A decade later, the CIA's Richard Helms testified before a Senate investigating committee, ``I believe it was the policy at the time to try to get rid of Castro, and if killing him was one of the things to be done in this connection, that was within what was expected.... Any of us would have found it very difficult to discuss assassinations with the President of the United States. I believe we all had the feeling that we're hired to keep these things out of the Oval Office.''
Yet, the rigorous investigation turned up no Kennedy order for assassination, and all the late President's intimates testified that it was inconceivable that he would have wanted such a thing.
Similarly, President Nixon, having raged about national-security leaks, professed not to know about the illegal wiretaps and break-ins employed by the ``White House Plumbers'' engaged to plug such leaks. And, having demanded ``total intelligence'' about the Democrats, he seemed surprised to learn about a break-in on Democratic headquarters in June of 1972.
Without seeking to press the analogy too far, it must be noted that Presidents Kennedy, Nixon, and Reagan shared an impatience with the cumbersome procedures of government and improvised their own machinery for direct action.
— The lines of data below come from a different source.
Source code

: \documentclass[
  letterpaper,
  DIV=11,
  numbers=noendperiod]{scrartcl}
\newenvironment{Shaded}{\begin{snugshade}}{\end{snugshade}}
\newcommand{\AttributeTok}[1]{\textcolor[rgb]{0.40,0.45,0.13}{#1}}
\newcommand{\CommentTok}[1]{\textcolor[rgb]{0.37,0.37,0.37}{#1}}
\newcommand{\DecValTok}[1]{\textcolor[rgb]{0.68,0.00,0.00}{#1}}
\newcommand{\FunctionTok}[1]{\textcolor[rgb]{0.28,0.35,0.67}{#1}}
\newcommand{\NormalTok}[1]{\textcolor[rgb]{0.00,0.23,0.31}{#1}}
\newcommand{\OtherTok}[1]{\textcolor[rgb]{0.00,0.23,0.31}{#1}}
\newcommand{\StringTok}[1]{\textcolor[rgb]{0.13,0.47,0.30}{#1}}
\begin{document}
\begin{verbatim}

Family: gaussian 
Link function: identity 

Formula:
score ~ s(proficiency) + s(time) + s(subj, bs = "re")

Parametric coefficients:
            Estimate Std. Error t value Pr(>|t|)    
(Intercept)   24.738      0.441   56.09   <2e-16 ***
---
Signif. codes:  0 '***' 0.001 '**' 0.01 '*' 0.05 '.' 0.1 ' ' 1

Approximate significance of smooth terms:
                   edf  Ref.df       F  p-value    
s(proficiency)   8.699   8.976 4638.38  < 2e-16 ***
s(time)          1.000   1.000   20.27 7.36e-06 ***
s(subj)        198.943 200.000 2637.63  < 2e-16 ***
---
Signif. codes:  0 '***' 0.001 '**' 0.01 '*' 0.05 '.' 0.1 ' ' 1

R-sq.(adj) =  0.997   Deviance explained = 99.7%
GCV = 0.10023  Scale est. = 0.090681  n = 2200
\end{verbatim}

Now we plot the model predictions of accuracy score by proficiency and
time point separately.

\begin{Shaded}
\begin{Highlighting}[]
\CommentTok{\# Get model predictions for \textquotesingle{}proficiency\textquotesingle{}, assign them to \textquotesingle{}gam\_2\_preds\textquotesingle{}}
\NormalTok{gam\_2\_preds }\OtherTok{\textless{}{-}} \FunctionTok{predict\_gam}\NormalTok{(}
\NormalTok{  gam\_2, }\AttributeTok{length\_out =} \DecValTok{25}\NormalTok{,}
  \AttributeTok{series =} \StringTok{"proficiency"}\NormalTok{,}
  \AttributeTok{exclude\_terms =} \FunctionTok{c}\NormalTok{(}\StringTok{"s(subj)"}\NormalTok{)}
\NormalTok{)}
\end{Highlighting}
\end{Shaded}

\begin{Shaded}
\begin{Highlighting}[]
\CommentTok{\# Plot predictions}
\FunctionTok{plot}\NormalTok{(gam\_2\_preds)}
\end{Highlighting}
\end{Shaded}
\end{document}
Undoubtedly, all of them were convinced they were exercising some mystical ``inherent powers'' in the national-security interest.
There is something disingenuous about making Adm. John Poindexter and Colonel North walk the plank for the Iran-Nicaragua caper. What did President Reagan think would happen when he created a pocket CIA in the White House basement to evade the rules and sidestep the mandates of Congress?
Daniel Schorr, who wrote for The Christian Science Monitor from the Benelux countries more than three decades ago, is now senior news analyst at National Public Radio.